Dans les années 1930, une nouvelle guerre se préparait grâce à une défaite bien plus brutale et systématique de la classe ouvrière – pas seulement via la corruption des ex-organisations révolutionnaires qui s’étaient opposées à la trahison des socialistes, pas seulement grâce à la mobilisation idéologique de la classe ouvrière sur la « défense de la démocratie » et de « l’antifascisme », mais aussi grâce à la terreur non déguisée du fascisme et du stalinisme. L’imposition de cette terreur a été aussi prise en main par les démocraties à la fin de la guerre : quand les possibilités de révoltes de la classe ouvrière se sont vues en Italie et en Allemagne, les Anglais en particulier, se sont assurés qu’elles n’atteindraient jamais les sommets d’un nouveau 1917, avec des frappes aériennes massives sur des concentrations ouvrières ou en donnant du temps aux bourreaux fascistes pour éliminer le danger sur le terrain.
Le boom économique qui suivit la 2ème Guerre mondiale et le déplacement des conflits impérialistes aux marges du système signifiaient qu’un conflit direct entre les deux blocs dans la période allant de 1945 à 1965 pouvait être évité, même s’il a été dangereusement proche à certains moments. Dans cette période, la classe ouvrière n’avait pas encore récupéré de sa défaite historique et n’était pas un facteur majeur dans le blocage de la marche à la guerre. La situation a cependant changé après 1968. La fin du boom d’après-guerre a été confrontée par une nouvelle génération de la classe ouvrière qui n’était pas défaite et qui s’est engagée dans une série de luttes importantes, dont le signal a été la grève générale en France en 1968 et « l’automne chaud » en Italie en 1969. Le retour de la crise économique ouverte a aiguisé les tensions impérialistes et donc le danger d’un conflit direct entre les blocs, mais ni d’un côté ni de l’autre des camps impérialistes, la classe dominante ne pouvait être sure qu’elle serait capable de persuader les ouvriers d’arrêter de lutter pour leurs propres intérêts matériels et de tout abandonner pour une nouvelle guerre mondiale. La grève de masse en Pologne en 1980 l’a fortement démontré. Bien qu’elle ait été finalement défaite, elle montrait clairement aux fractions les plus intelligentes de la classe dominante russe qu’ils ne pourraient jamais compter sur les travailleurs de l’Europe de l’Est (et probablement pas sur ceux en Russie même, qui avaient aussi commencé à lutter contre les effets de la crise), pour faire partie d’une offensive militaire désespérée contre l’occident.
Cette incapacité à faire adhérer la classe ouvrière à ses projets de guerre a donc été un élément essentiel dans l’éclatement des deux blocs impérialistes et le report de toute perspective d’une 3ème guerre mondiale classique.

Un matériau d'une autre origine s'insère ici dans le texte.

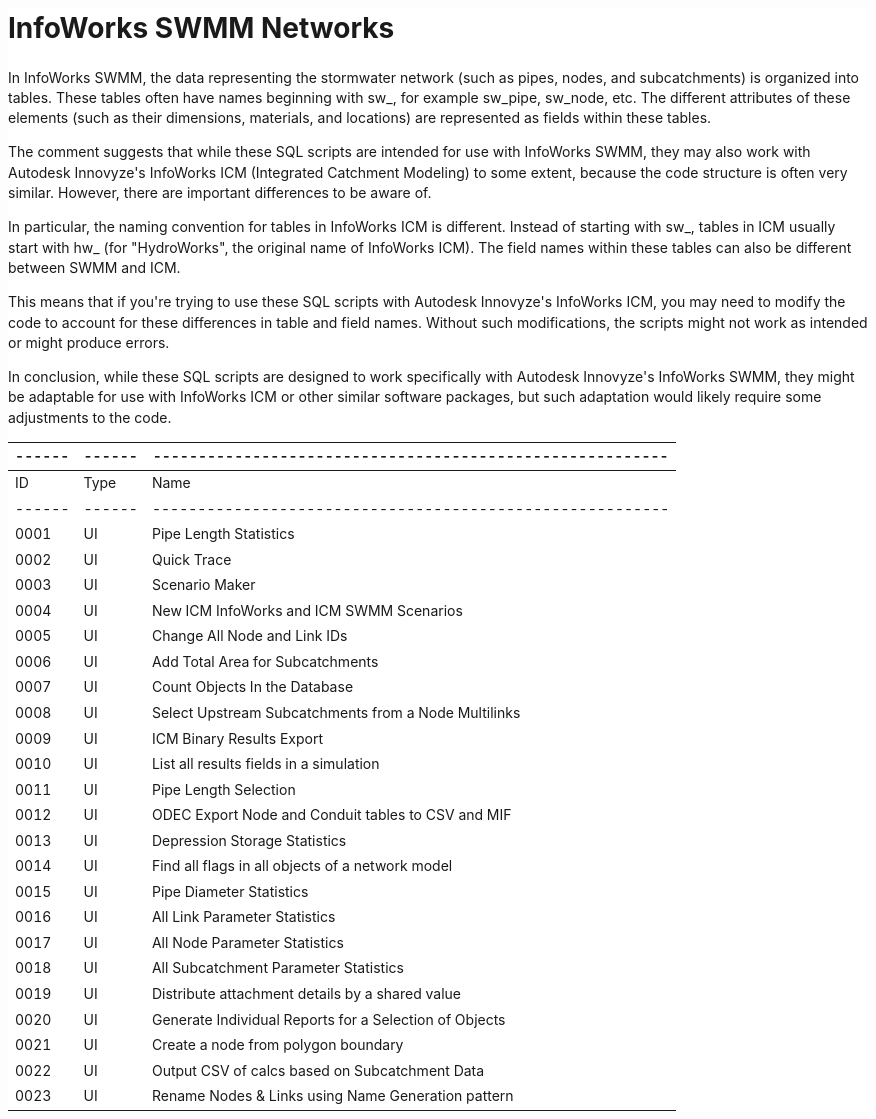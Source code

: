 # InfoWorks SWMM Networks
In InfoWorks SWMM, the data representing the stormwater network (such as pipes, nodes, and subcatchments) is organized into tables. These tables often have names beginning with sw_, for example sw_pipe, sw_node, etc. The different attributes of these elements (such as their dimensions, materials, and locations) are represented as fields within these tables.

The comment suggests that while these SQL scripts are intended for use with InfoWorks SWMM, they may also work with Autodesk Innovyze's InfoWorks ICM (Integrated Catchment Modeling) to some extent, because the code structure is often very similar. However, there are important differences to be aware of.

In particular, the naming convention for tables in InfoWorks ICM is different. Instead of starting with sw_, tables in ICM usually start with hw_ (for "HydroWorks", the original name of InfoWorks ICM). The field names within these tables can also be different between SWMM and ICM.

This means that if you're trying to use these SQL scripts with Autodesk Innovyze's InfoWorks ICM, you may need to modify the code to account for these differences in table and field names. Without such modifications, the scripts might not work as intended or might produce errors.

In conclusion, while these SQL scripts are designed to work specifically with Autodesk Innovyze's InfoWorks SWMM, they might be adaptable for use with InfoWorks ICM or other similar software packages, but such adaptation would likely require some adjustments to the code.

|------|------|---------------------------------------------------------|
|------|------|---------------------------------------------------------|
| ID   | Type | Name                                                    |
|------|------|---------------------------------------------------------|
| 0001 | UI   | Pipe Length Statistics                                  |
| 0002 | UI   | Quick Trace                                             |
| 0003 | UI   | Scenario Maker                                          |
| 0004 | UI   | New ICM InfoWorks and ICM SWMM Scenarios                |
| 0005 | UI   | Change All Node and Link IDs                            |
| 0006 | UI   | Add Total Area for Subcatchments                        |
| 0007 | UI   | Count Objects In the Database                           |
| 0008 | UI   | Select Upstream Subcatchments from a Node Multilinks    |
| 0009 | UI   | ICM Binary Results Export                               |
| 0010 | UI   | List all results fields in a simulation                 |
| 0011 | UI   | Pipe Length Selection                                   |
| 0012 | UI   | ODEC Export Node and Conduit tables to CSV and MIF      |
| 0013 | UI   | Depression Storage Statistics                           |
| 0014 | UI   | Find all flags in all objects of a network model        |
| 0015 | UI   | Pipe Diameter Statistics                                |
| 0016 | UI   | All Link Parameter Statistics                           |
| 0017 | UI   | All Node Parameter Statistics                           |
| 0018 | UI   | All Subcatchment Parameter Statistics                   |
| 0019 | UI   | Distribute attachment details by a shared value         |
| 0020 | UI   | Generate Individual Reports for a Selection of Objects  |
| 0021 | UI   | Create a node from polygon boundary                     |
| 0022 | UI   | Output CSV of calcs based on Subcatchment Data          |
| 0023 | UI   | Rename Nodes & Links using Name Generation pattern      |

Si la classe ouvrière, même quand elle n’a pas encore pris conscience du réel projet historique qui lui soit propre, peut avoir un poids aussi important dans la situation mondiale, cela doit surement être pris en compte quand on considère les raisons pour lesquelles le flux des guerres n’a pas encore atteint les pays centraux du capitalisme ? Nous devons aussi considérer la question sous un autre angle : s’il y a tant de barbarie et de destructions irrationnelles qui déferlent sur l’Afrique, le Moyen-Orient et l’Asie centrale, n’est ce pas parce que la classe ouvrière y est faible, parce qu’elle a peu de traditions de lutte et de politique de classe indépendante, parce qu’elle est dominée par le nationalisme, par le fondamentalisme religieux – et aussi par les illusions qu’en parvenant à la « démocratie », un pas en avant serait fait ?

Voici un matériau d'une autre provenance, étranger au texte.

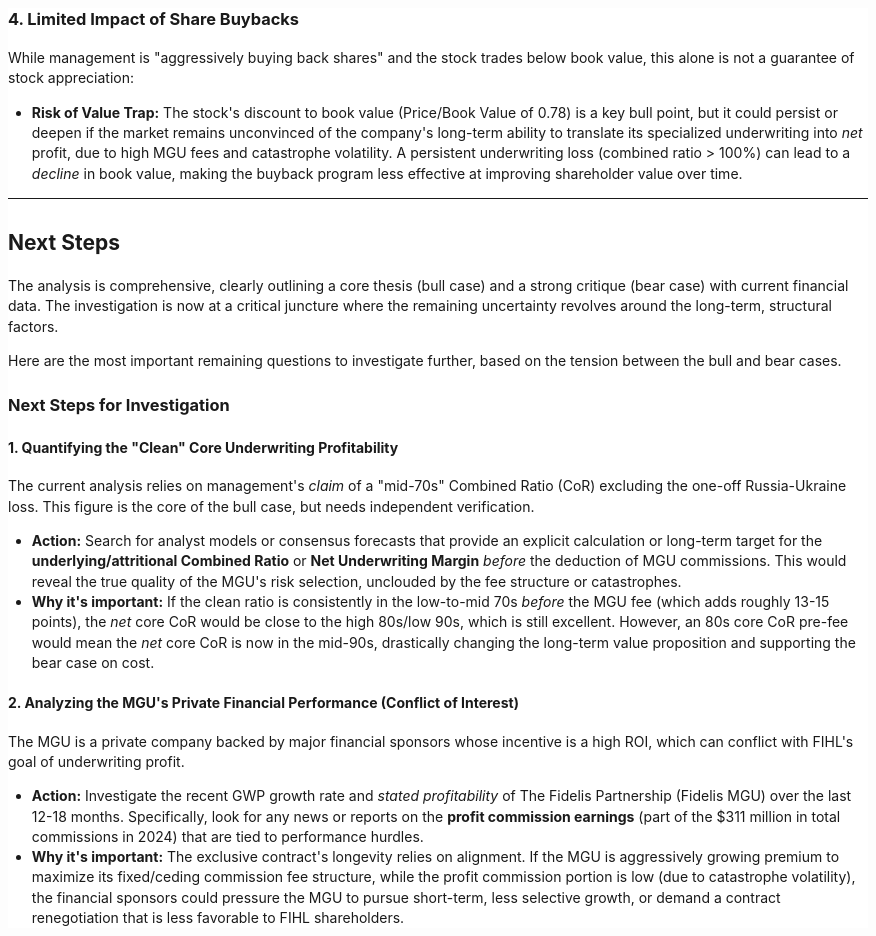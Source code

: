 ### 4. Limited Impact of Share Buybacks
While management is "aggressively buying back shares" and the stock trades below book value, this alone is not a guarantee of stock appreciation:

*   **Risk of Value Trap:** The stock's discount to book value (Price/Book Value of 0.78) is a key bull point, but it could persist or deepen if the market remains unconvinced of the company's long-term ability to translate its specialized underwriting into *net* profit, due to high MGU fees and catastrophe volatility. A persistent underwriting loss (combined ratio > 100%) can lead to a *decline* in book value, making the buyback program less effective at improving shareholder value over time.

---

## Next Steps

The analysis is comprehensive, clearly outlining a core thesis (bull case) and a strong critique (bear case) with current financial data. The investigation is now at a critical juncture where the remaining uncertainty revolves around the long-term, structural factors.

Here are the most important remaining questions to investigate further, based on the tension between the bull and bear cases.

### **Next Steps for Investigation**

#### 1. Quantifying the "Clean" Core Underwriting Profitability
The current analysis relies on management's *claim* of a "mid-70s" Combined Ratio (CoR) excluding the one-off Russia-Ukraine loss. This figure is the core of the bull case, but needs independent verification.

*   **Action:** Search for analyst models or consensus forecasts that provide an explicit calculation or long-term target for the **underlying/attritional Combined Ratio** or **Net Underwriting Margin** *before* the deduction of MGU commissions. This would reveal the true quality of the MGU's risk selection, unclouded by the fee structure or catastrophes.
*   **Why it's important:** If the clean ratio is consistently in the low-to-mid 70s *before* the MGU fee (which adds roughly 13-15 points), the *net* core CoR would be close to the high 80s/low 90s, which is still excellent. However, an 80s core CoR pre-fee would mean the *net* core CoR is now in the mid-90s, drastically changing the long-term value proposition and supporting the bear case on cost.

#### 2. Analyzing the MGU's Private Financial Performance (Conflict of Interest)
The MGU is a private company backed by major financial sponsors whose incentive is a high ROI, which can conflict with FIHL's goal of underwriting profit.

*   **Action:** Investigate the recent GWP growth rate and *stated profitability* of The Fidelis Partnership (Fidelis MGU) over the last 12-18 months. Specifically, look for any news or reports on the **profit commission earnings** (part of the $311 million in total commissions in 2024) that are tied to performance hurdles.
*   **Why it's important:** The exclusive contract's longevity relies on alignment. If the MGU is aggressively growing premium to maximize its fixed/ceding commission fee structure, while the profit commission portion is low (due to catastrophe volatility), the financial sponsors could pressure the MGU to pursue short-term, less selective growth, or demand a contract renegotiation that is less favorable to FIHL shareholders.
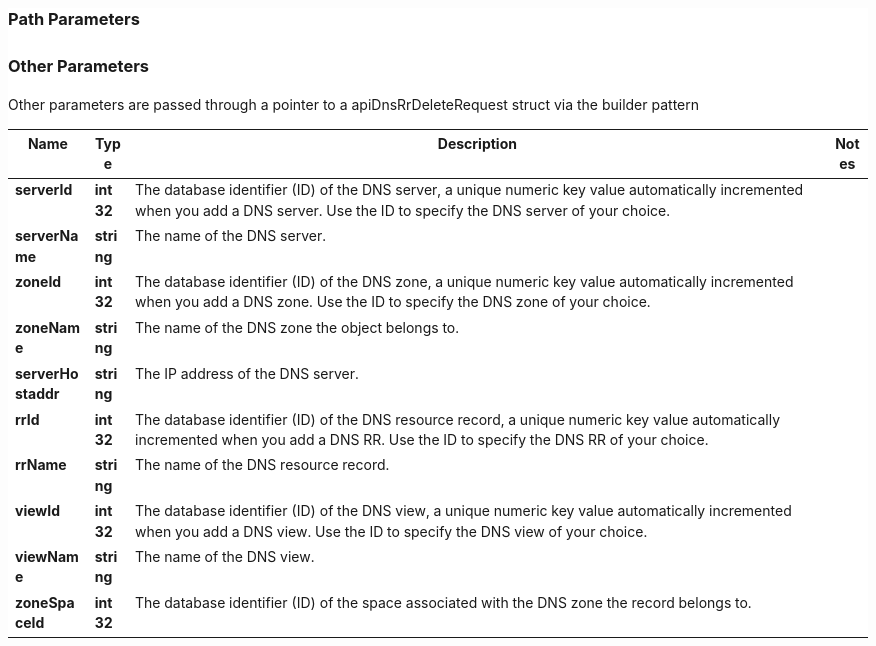 ### Path Parameters



### Other Parameters

Other parameters are passed through a pointer to a apiDnsRrDeleteRequest struct via the builder pattern


Name | Type | Description  | Notes
------------- | ------------- | ------------- | -------------
 **serverId** | **int32** | The database identifier (ID) of the DNS server, a unique numeric key value automatically incremented when you add a DNS server. Use the ID to specify the DNS server of your choice. | 
 **serverName** | **string** | The name of the DNS server. | 
 **zoneId** | **int32** | The database identifier (ID) of the DNS zone, a unique numeric key value automatically incremented when you add a DNS zone. Use the ID to specify the DNS zone of your choice. | 
 **zoneName** | **string** | The name of the DNS zone the object belongs to. | 
 **serverHostaddr** | **string** | The IP address of the DNS server. | 
 **rrId** | **int32** | The database identifier (ID) of the DNS resource record, a unique numeric key value automatically incremented when you add a DNS RR. Use the ID to specify the DNS RR of your choice. | 
 **rrName** | **string** | The name of the DNS resource record. | 
 **viewId** | **int32** | The database identifier (ID) of the DNS view, a unique numeric key value automatically incremented when you add a DNS view. Use the ID to specify the DNS view of your choice. | 
 **viewName** | **string** | The name of the DNS view. | 
 **zoneSpaceId** | **int32** | The database identifier (ID) of the space associated with the DNS zone the record belongs to. | 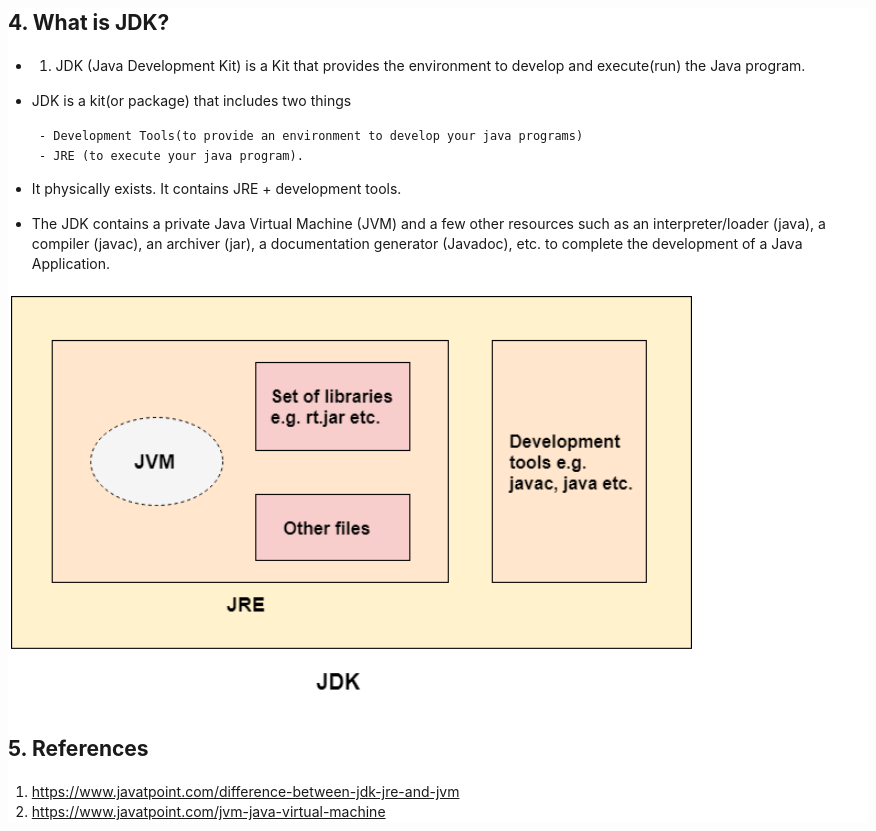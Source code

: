 ## **4. What is JDK?**

-  1. JDK (Java Development Kit) is a Kit that provides the environment to develop and execute(run) the Java program. 
-  JDK is a kit(or package) that includes two things

        - Development Tools(to provide an environment to develop your java programs)
        - JRE (to execute your java program).
-   It physically exists. It contains JRE + development tools.
-   The JDK contains a private Java Virtual Machine (JVM) and a few other resources such as an interpreter/loader (java), a compiler (javac), an archiver (jar), a documentation generator (Javadoc), etc. to complete the development of a Java Application.

![](media/5035bff8e46d446cf4b80a747a2f9534.png)

## **5. References**

1.  https://www.javatpoint.com/difference-between-jdk-jre-and-jvm
2.  https://www.javatpoint.com/jvm-java-virtual-machine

On peut mieux le comprendre en examinant le sort des révoltes qui ont balayé le monde arabe (et Israël…) en 2011. Dans les mouvements qui présentaient la plus forte empreinte de la classe ouvrière, même s’ils impliquaient différentes couches de la population, - Tunisie, Egypte et Israël – il y a eu des avancées importantes dans la lutte : tendances à l’auto-organisation et aux assemblées de rue, à abolir les divisions religieuses, ethniques et nationales. Ce furent ces éléments qui allaient inspirer les luttes en Europe et aux Etats-Unis la même année, et surtout le mouvement des Indignés en Espagne. Mais le poids de la classe dominante, l’idéologie sous la forme de nationalisme, de religion et les illusions sur la démocratie bourgeoise étaient encore très fortes dans chacune de ces trois de révoltes au Moyen-Orient et en Afrique du Nord, les amenant à de fausses solutions, comme en Egypte où, après la chute de Moubarak, un gouvernement islamiste répressif a été remplacé par un gouvernement militaire encore plus répressif. En Libye et en Syrie, où la classe ouvrière est beaucoup plus faible et n’a eu que peu d’influence sur les révoltes au début, la situation a rapidement dégénéré dans des conflits militaires multiples, alimentés par des puissances régionales et mondiales qui cherchent à avancer leurs pions (comme on l’a décrit iciii, et iciiii). Dans ces pays, la société elle-même s’est désintégrée, démontrant de façon très illustrative ce qui peut arriver si les tendances d’un capitalisme sénile à l’autodestruction ne sont pas freinées. Dans une telle situation, tout espoir d’une réponse prolétarienne est perdu, et c’est pourquoi la seule solution pour tant de gens est d’essayer de s’en sortir, de fuir les zones de guerre, quels que soient les risques.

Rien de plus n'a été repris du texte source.